私たちの政府にビン・ラディンを育てた責任があるという、多くのアメリカ人に信じられている妄想を終わらせる必要がある。CIAがビン・ラディンを支援していたというのは事実ではない。そのような妄想は私たち自身の手で9月11日のテロを招いたという誤った印象を刷り込んでしまう。完全に証明することは難しいにしても、すべての証拠はCIAはビン・ラディンに一度も資金を提供していないし、訓練もしていないし、武装させてもいないことを示している。

「ビン・ラディン自身が」アメリカからの支援を受け取ったということを繰り返し否定している。「私も私の兄弟たちもアメリカからの支援を受け取ったところを一度も見たことがない」と彼はイギリスのジャーナリストRobert Fiskに1993年に語っている(陰謀論のそもそもの最大の根拠が大崩壊…)。1996年にFiskは再び彼にインタビューを行っている。今回もこのテロリストははっきりと応えた。「私たちは過去一度たりともアメリカから支援されたことはない」。

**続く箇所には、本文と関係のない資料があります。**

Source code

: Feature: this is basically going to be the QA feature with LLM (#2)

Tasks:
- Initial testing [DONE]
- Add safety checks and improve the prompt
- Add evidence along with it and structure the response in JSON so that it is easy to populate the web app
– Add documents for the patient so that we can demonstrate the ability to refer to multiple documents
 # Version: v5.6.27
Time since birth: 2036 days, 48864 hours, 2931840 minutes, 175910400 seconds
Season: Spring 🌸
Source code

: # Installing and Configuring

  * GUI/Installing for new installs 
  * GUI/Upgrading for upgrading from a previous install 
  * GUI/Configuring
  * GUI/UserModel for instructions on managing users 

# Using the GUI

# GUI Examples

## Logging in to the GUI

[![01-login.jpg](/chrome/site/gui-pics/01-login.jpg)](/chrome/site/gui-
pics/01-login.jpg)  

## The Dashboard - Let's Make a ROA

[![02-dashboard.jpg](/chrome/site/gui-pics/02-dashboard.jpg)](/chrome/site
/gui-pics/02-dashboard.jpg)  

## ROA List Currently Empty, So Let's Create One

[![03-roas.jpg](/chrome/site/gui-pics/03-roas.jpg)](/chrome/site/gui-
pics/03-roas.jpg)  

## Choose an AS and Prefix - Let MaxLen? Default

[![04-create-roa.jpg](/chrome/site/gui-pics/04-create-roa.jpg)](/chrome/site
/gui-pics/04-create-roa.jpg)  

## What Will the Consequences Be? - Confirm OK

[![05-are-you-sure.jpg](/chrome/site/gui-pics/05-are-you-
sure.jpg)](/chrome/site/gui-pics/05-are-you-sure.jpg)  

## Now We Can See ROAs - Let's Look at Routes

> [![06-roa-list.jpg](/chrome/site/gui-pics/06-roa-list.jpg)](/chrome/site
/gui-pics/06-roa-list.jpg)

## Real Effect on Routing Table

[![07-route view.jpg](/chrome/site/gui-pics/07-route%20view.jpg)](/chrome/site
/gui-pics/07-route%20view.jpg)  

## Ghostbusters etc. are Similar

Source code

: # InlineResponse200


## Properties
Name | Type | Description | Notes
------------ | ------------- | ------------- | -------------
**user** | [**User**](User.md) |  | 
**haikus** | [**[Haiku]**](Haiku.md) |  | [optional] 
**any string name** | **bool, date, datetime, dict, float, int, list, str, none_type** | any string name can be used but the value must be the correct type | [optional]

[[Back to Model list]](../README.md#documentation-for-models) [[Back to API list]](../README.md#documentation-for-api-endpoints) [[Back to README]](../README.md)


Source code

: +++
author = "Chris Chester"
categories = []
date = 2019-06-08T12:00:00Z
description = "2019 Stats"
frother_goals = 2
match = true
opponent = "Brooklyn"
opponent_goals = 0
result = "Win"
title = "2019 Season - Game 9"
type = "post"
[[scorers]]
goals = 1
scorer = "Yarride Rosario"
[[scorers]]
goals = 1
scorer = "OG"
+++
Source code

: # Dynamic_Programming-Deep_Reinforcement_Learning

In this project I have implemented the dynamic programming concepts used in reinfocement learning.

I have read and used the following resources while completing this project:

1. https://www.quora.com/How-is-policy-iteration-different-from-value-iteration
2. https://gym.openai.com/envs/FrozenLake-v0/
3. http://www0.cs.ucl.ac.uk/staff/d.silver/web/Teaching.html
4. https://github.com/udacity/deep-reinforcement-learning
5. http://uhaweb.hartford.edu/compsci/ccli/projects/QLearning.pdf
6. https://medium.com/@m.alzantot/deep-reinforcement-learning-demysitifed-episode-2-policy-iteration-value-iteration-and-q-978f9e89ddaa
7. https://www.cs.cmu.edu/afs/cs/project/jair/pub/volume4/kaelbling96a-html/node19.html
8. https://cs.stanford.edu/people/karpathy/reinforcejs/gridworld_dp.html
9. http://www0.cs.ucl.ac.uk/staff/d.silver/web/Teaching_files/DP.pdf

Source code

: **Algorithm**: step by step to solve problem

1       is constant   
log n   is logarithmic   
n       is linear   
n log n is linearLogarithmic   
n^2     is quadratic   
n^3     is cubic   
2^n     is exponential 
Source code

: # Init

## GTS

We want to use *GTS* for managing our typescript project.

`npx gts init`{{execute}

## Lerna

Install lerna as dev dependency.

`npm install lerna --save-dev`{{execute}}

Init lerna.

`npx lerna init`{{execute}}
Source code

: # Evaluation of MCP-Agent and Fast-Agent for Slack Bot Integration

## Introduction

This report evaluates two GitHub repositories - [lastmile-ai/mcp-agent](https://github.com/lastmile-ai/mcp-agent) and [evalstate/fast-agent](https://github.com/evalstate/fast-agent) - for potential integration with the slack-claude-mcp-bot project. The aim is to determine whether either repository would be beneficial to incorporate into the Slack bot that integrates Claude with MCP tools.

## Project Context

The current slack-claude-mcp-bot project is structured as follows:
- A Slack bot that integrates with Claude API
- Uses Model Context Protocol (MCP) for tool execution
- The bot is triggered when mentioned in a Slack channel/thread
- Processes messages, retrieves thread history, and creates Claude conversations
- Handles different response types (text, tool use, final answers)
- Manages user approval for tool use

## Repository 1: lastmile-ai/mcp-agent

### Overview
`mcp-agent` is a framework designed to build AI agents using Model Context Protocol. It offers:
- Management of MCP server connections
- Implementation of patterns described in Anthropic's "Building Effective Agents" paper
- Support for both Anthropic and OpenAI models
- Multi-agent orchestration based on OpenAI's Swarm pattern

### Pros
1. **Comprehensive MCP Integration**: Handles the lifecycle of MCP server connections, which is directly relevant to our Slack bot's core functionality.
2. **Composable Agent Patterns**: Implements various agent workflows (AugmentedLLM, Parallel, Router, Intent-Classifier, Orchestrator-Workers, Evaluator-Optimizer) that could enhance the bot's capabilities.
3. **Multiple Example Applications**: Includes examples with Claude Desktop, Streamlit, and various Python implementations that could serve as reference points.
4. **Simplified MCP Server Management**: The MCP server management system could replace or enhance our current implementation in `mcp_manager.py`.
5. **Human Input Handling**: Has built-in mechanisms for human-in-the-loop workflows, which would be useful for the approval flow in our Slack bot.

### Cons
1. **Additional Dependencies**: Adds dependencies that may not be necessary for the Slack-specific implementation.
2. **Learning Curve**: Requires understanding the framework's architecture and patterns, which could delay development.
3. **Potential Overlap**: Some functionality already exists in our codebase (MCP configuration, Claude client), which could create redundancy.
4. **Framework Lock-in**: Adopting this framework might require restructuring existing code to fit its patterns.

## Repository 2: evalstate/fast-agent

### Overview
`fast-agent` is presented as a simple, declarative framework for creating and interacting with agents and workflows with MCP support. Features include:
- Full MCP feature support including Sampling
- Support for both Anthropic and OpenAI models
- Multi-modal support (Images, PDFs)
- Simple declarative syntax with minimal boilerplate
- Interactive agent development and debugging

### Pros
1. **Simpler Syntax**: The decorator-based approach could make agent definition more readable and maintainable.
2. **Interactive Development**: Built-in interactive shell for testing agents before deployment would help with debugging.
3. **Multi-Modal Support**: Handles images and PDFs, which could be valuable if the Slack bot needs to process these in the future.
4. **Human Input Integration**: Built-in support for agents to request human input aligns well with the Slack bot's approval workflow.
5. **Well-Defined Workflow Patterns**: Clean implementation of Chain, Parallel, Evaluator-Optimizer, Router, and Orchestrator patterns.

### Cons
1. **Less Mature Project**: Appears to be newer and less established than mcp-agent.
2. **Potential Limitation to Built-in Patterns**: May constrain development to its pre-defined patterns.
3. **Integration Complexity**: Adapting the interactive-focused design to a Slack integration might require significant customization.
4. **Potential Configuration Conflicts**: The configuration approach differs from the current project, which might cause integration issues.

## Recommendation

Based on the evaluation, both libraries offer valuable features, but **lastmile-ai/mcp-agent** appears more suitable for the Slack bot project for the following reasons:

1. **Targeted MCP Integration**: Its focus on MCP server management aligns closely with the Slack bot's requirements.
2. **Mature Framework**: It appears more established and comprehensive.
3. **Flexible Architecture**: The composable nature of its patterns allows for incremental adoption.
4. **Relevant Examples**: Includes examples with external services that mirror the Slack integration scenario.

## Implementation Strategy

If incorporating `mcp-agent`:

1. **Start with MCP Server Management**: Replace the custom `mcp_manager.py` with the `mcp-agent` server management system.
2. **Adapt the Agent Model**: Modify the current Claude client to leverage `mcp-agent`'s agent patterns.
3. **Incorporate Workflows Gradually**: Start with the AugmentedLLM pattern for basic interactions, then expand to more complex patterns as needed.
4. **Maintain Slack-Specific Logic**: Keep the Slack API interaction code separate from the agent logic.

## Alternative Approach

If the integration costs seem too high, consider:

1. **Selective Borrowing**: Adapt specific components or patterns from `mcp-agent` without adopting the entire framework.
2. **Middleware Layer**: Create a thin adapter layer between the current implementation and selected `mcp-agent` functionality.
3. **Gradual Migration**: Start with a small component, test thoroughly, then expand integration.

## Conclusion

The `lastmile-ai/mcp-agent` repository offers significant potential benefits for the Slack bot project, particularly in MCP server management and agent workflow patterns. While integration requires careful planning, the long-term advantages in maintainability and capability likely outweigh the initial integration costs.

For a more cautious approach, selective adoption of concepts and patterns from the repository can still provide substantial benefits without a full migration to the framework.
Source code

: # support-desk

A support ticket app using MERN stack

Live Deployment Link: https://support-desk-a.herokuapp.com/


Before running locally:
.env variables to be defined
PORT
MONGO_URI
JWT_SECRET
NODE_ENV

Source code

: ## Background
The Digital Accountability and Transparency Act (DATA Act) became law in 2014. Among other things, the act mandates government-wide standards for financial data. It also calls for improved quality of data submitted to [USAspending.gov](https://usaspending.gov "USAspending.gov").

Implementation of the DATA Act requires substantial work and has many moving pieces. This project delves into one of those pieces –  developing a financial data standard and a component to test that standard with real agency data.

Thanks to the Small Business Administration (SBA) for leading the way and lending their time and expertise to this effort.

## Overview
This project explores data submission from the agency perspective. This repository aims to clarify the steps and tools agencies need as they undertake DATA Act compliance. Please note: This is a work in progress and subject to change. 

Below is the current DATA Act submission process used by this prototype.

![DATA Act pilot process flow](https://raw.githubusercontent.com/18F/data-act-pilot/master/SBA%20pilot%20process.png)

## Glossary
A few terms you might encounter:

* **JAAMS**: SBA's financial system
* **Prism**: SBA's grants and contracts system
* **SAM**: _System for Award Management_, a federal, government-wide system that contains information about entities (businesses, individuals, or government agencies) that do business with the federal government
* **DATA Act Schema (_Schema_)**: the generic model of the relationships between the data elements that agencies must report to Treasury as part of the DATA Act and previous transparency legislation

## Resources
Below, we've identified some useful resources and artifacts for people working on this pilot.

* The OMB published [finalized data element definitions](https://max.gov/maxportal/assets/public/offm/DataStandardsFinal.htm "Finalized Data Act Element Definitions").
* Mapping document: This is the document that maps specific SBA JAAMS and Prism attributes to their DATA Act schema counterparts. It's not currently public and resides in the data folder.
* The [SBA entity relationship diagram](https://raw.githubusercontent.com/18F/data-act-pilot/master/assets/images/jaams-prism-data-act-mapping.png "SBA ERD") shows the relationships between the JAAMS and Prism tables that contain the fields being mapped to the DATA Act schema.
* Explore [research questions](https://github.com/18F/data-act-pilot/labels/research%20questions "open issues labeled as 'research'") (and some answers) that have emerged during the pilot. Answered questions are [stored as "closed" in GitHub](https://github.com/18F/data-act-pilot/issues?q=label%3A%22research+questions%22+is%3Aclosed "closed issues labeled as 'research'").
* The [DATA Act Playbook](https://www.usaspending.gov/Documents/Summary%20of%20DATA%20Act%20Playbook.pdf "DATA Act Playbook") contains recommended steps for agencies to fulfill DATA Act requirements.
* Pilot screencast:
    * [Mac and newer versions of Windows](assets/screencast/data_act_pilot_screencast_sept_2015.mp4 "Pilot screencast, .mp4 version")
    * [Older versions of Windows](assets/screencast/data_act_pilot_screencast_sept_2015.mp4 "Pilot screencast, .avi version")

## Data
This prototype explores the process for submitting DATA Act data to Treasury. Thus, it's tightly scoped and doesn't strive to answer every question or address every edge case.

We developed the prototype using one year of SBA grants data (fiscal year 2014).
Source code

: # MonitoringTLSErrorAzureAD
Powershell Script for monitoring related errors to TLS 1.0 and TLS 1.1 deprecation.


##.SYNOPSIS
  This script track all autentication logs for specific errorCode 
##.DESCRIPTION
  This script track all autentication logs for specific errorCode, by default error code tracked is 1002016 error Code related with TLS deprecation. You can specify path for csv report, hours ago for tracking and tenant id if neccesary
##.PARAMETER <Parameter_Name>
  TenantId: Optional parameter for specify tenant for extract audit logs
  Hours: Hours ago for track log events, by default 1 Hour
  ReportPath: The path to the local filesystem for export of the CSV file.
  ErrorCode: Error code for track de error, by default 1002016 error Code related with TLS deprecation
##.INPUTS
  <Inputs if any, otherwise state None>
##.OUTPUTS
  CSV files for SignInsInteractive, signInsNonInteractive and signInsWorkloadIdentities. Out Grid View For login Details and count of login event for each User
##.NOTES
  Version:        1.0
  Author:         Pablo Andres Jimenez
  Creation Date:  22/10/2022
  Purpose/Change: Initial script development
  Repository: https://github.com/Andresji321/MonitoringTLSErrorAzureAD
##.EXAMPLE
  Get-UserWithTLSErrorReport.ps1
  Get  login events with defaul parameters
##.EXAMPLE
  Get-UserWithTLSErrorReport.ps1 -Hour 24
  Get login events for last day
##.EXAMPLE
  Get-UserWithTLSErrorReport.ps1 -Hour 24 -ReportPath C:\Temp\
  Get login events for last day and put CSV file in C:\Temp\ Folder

ビル・クリントンとビン・ラディンのことをテーマにした本を執筆している際に、私は1984年から1986年にイスラマバードのCIA支部の責任者だったBill Peikneyと1986年から1989年の責任者だったMilt Beardenにインタビューした。彼らはアメリカから反ソビエトのレジスタンスへと送られた資金のすべてを管理していた。どちらもCIAからビン・ラディンに資金が渡されたということを完全に否定していた。彼らはこの話に大変怒りを感じていたので記録を送ることに同意してくれた。沈黙を貫かなくてはならない諜報機関の職員としては極めて異例のことだ。Peikneyは私に宛てたeメールの中で、「私がアフガニスタンに駐在していた頃、ビン・ラディンのことがスクリーンに入っていたかどうかさえも思い出せない」と語っていた。

彼らの話の信憑性が高いと考えられる理由は幾つもある。そもそも彼らが資金を管理していた(資金の流れを知っていた)。彼らはCIAを引退している。そしてCIAがビン・ラディンに一度でも資金を提供したということを示した説得力のある証拠は少しも存在しない。小切手も、インボイスも、政府のレポートも一つもだ。

ビン・ラディンがアメリカからの資金を受け取ったと主張している愚か者たちは、その結論を以下のような単純な論理から導いていると思われる。ソビエトがアフガニスタンに侵攻した時、アメリカはアフガニスタンのレジスタンスに資金提供を行った。ビン・ラディンはレジスタンスの中にいた。それ故、(その経路はまったく不明だというのに)アメリカはビン・ラディンに資金を提供したに違いない。

この愚かな論理は重大な事実を無視している。ソビエトに対するレジスタンスには2つの完全に異なる集団が存在した。一つはサウジや湾岸諸国によって支援されたグループでアラブ世界から集まってきたイスラム過激派で構成されていた。彼らは自分たちのことを「アラブ・アフガン」と呼んでいた(リンク)。ビン・ラディンはこの集団の一員だった。サウジがアメリカからの貢献分と同額を拠出すると族長たちに約束した時、族長たちはそれらの資金は「アラブ・アフガン」だけに渡すようにと強く主張した。一方でアメリカからの資金は他のレジスタンス、ネイティブのアフガン人で構成される、だけに提供された。先程のBeardenは、「ビン・ラディンに限らず私たちがアラブ・アフガンに1ドルたりとも資金を提供したと主張している人がいれば、その人の道化の皮を剥がしてあげるだろう」と私に語っている。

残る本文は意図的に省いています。